The wheels for both MacOS and manylinux1 include the external protobuf library copied into the wheel itself via auditwheel or delocate so that you won't need to install any extra non-PyPI dependencies.

If you are installing on one of the variants listed above, you should not need to have protoc or libprotobuf installed:

python -m pip install -U pycld3

Installing from Source: Prerequisites

If you are not on a platform variant that is eligible to use a wheel, you may still be able to use pycld3 via its source distribution (tar.gz), but a bit more work is required to install. Namely, you'll also need:

  • the Protobuf compiler (the protoc executable)
  • the Protobuf development headers and libprotoc library
  • a compiler, preferably g++

Please consult the official protobuf repository for information on installing Protobuf. The project contains an Installation README that covers installation on Windows and Unix.

If for whatever reason you are on a Unix host but unable to use the wheels (for instance, if you have an i686 architecture), here is a quick-and-dirty guide to installing.

Debian/Ubuntu

sudo apt-get update -y
sudo apt-get install -y --no-install-recommends \
    g++ \
    protobuf-compiler \
    libprotobuf-dev
python -m pip install -U pycld3

Alpine Linux

Note: Alpine Linux does not support PyPI wheels as of April 2020. The steps below are mandatory on Alpine Linux because you will need to install from the source distribution. If the situation permits, using a Debian distro should be much easier (and faster).

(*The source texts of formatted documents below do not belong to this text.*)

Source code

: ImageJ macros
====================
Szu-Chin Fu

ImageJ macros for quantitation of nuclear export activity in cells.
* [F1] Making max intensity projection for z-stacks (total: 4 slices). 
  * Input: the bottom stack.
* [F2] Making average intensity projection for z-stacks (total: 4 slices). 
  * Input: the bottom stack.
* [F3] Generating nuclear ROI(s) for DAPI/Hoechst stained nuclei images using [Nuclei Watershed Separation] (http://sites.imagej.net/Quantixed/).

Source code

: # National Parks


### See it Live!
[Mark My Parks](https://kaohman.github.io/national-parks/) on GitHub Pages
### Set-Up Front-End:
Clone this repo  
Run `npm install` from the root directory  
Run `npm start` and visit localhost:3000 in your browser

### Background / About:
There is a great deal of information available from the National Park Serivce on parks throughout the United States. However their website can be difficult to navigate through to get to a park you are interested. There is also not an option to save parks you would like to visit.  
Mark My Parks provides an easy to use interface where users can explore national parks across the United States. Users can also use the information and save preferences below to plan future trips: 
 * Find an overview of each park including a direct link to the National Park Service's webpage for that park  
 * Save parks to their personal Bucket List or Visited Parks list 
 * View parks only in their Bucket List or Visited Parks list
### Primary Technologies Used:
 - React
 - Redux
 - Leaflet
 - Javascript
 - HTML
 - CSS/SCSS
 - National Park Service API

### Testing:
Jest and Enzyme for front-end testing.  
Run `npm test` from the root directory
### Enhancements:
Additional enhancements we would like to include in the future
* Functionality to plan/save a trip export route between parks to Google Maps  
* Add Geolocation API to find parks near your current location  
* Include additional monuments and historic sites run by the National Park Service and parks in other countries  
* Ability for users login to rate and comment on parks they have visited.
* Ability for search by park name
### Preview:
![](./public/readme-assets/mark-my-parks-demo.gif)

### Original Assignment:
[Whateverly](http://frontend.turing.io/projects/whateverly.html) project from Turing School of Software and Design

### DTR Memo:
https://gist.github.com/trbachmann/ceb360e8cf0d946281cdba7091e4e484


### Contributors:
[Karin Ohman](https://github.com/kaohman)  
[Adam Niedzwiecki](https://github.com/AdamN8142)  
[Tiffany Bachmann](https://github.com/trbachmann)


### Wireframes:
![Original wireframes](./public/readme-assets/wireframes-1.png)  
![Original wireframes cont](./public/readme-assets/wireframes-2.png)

apk --update add g++ protobuf protobuf-dev
python -m pip install -U pycld3

CentOS/RHEL

Install from source, as root/UID 0:

sudo su -
set -ex
pushd /opt
PROTOBUF_VERSION='3.11.4'
yum update -y
yum install -y autoconf automake gcc-c++ glibc-headers gzip libtool make python3-devel zlib-devel
curl -Lo /opt/protobuf.tar.gz \
    "https://github.com/protocolbuffers/protobuf/releases/download/v${PROTOBUF_VERSION}/protobuf-cpp-${PROTOBUF_VERSION}.tar.gz"
tar -xzvf protobuf.tar.gz
rm -f protobuf.tar.gz
pushd "protobuf-${PROTOBUF_VERSION}"
./configure --with-zlib --disable-debug && make && make install && ldconfig --verbose
popd && rm -rf "protobuf-${PROTOBUF_VERSION}" && popd && set +ex

python -m pip install -U pycld3

Note: the steps above are for CentOS 8. For earlier versions, you may need to replace:

  • gcc-c++ with g++
  • python3-devel with python-devel

MacOS/Homebrew

brew update
brew upgrade protobuf || brew install -v protobuf
python -m pip install -U pycld3

Windows

Please consult Protobuf's C++ Installation - Windows section for help with installing Protobuf on Windows.

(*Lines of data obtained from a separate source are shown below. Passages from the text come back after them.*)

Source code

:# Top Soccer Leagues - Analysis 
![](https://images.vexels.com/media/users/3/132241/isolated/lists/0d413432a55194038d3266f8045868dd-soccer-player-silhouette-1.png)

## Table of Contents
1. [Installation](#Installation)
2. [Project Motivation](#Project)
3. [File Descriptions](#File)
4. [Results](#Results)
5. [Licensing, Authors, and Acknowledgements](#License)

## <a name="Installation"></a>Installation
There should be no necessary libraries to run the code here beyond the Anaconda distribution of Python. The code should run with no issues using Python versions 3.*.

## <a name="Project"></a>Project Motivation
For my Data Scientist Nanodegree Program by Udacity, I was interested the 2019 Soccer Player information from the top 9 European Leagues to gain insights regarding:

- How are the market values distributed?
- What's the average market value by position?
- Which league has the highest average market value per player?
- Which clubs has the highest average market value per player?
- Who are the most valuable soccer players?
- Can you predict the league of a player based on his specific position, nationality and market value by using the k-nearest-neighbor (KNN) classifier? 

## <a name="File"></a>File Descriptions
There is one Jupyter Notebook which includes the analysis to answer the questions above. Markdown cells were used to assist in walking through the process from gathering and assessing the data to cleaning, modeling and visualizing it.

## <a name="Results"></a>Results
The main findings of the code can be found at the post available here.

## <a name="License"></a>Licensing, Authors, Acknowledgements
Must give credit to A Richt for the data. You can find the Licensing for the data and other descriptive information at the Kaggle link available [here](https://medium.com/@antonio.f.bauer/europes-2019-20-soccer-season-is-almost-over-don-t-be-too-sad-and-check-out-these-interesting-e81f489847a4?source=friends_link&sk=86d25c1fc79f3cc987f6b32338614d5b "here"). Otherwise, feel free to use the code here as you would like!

If you would like to help contribute Windows wheels (preferably as a job within the project's CI/CD pipelines), please file an issue.

Usage

cld3 exports two module-level functions, get_language() and get_frequent_languages():

>>> import cld3

>>> cld3.get_language("影響包含對氣候的變化以及自然資源的枯竭程度")
LanguagePrediction(language='zh', probability=0.999969482421875, is_reliable=True, proportion=1.0)

>>> cld3.get_language("This is a test")
LanguagePrediction(language='en', probability=0.9999980926513672, is_reliable=True, proportion=1.0)

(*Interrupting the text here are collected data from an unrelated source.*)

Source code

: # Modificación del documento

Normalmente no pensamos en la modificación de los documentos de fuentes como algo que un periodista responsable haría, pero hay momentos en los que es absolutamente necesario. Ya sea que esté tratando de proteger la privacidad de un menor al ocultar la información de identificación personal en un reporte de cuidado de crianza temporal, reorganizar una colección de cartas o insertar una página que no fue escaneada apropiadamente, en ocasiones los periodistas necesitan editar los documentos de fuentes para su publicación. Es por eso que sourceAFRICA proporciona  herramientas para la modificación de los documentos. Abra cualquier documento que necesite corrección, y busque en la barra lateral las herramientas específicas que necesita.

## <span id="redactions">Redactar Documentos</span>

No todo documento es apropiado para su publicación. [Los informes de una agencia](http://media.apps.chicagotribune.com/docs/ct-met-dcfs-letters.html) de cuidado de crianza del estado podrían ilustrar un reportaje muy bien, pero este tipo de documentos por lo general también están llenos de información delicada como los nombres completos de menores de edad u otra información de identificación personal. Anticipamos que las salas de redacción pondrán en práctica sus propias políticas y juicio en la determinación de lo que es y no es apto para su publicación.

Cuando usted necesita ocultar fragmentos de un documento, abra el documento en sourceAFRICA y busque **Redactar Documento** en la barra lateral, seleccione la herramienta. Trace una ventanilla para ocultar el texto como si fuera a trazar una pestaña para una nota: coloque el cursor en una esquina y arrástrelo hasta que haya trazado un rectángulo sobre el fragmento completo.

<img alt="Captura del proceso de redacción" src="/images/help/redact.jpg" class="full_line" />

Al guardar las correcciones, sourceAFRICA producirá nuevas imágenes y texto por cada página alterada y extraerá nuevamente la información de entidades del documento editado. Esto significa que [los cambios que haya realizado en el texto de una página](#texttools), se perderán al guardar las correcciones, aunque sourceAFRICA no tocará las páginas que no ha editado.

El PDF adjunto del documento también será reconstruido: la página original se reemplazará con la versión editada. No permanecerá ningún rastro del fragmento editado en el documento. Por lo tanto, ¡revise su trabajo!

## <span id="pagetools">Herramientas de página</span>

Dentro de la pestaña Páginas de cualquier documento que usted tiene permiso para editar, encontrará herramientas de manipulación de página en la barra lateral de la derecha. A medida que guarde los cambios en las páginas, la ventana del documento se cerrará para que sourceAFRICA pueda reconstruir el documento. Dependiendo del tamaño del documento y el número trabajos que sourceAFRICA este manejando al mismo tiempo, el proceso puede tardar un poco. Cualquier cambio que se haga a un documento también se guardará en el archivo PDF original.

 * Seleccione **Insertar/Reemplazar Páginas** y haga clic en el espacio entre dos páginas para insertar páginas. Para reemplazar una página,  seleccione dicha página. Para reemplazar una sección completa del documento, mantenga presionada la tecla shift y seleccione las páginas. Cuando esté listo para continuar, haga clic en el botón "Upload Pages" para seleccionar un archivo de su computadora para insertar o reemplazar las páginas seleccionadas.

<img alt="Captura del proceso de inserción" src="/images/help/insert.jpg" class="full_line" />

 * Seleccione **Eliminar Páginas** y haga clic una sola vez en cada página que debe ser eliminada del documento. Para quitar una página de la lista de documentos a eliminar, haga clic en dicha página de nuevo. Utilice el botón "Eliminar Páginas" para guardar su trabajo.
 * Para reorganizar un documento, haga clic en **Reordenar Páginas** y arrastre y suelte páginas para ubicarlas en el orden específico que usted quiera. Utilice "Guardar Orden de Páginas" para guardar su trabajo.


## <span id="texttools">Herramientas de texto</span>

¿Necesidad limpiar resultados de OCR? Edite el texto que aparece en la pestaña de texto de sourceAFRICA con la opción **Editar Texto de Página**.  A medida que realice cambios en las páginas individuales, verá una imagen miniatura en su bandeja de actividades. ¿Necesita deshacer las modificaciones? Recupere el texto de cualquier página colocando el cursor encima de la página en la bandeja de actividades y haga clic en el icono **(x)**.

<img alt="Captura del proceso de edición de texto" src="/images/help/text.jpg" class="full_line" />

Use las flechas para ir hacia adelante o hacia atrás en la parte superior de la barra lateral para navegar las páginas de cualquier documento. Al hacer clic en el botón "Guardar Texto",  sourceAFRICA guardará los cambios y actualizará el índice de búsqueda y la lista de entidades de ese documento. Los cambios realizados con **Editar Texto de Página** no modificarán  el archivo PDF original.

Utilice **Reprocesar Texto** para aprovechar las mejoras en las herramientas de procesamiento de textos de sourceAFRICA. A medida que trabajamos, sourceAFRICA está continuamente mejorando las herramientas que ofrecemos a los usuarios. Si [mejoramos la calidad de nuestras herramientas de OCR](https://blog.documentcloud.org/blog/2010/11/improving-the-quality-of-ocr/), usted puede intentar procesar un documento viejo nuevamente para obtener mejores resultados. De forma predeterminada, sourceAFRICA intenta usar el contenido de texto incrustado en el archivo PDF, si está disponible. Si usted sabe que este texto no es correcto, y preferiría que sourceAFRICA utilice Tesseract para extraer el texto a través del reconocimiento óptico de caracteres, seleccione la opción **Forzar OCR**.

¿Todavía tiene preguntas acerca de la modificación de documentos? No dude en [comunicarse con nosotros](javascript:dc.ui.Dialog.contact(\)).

>>> for lang in cld3.get_frequent_languages(
...     "This piece of text is in English. Този текст е на Български.",
...     num_langs=3
... ):
...     print(lang)
...
LanguagePrediction(language='bg', probability=0.9173890948295593, is_reliable=True, proportion=0.5853658318519592)
LanguagePrediction(language='en', probability=0.9999790191650391, is_reliable=True, proportion=0.4146341383457184)

FAQ

cld3 incorrectly detects my input. How can I fix this?

A first resort is to preprocess (clean) your input text based on conditions specific to your program.

A salient example is to remove URLs and email addresses from the input. CLD3 (unlike CLD2) does almost none of this cleaning for you, in the spirit of not penalizing other users with overhead that they may not need.

Here's such an example using a simplified URL regex from Regular Expressions Cookbook, 2nd ed.:

>>> import re
>>> import cld3

# cld3 does not ignore the URL components by default
>>> s = "Je veux que: https://site.english.com/this/is/a/url/path/component#fragment"
>>> cld3.get_language(s)
LanguagePrediction(language='en', probability=0.5319557189941406, is_reliable=False, proportion=1.0)

>>> url_re = r"\b(?:https?://|www\.)[a-z0-9-]+(\.[a-z0-9-]+)+(?:[/?].*)?"
>>> new_s = re.sub(url_re, "", s)
>>> new_s
'Je veux que: '
>>> cld3.get_language(new_s)
LanguagePrediction(language='fr', probability=0.9799421429634094, is_reliable=True, proportion=1.0)

Note: This URL regex aims for simplicity. It requires a domain name, and doesn't allow a username or password; it allows the scheme (http or https) to be omitted if it can be inferred from the subdomain (www). Source: Regular Expressions Cookbook, 2nd ed. - Goyvaerts & Levithan.

In some other cases, you cannot fix the incorrect detection. Language detection algorithms in general may perform poorly with very short inputs. Rarely should you trust the output of something like detect("hi"). Keep this limitation in mind regardless of what library you are using.

Please remember that, at the end of the day, this project is just a Python wrapper to the CLD3 C++ library that does the actual heavy-lifting.

I'm seeing an error during pip installation. How can I fix this?

First, please make sure you have read the installation section that that you have installed Protobuf if necessary.

If that doesn't help, please file an issue in this repository. The build process for this project is somewhat complex because it involves both Cython and Protobuf, but I do my best to make it work everywhere possible.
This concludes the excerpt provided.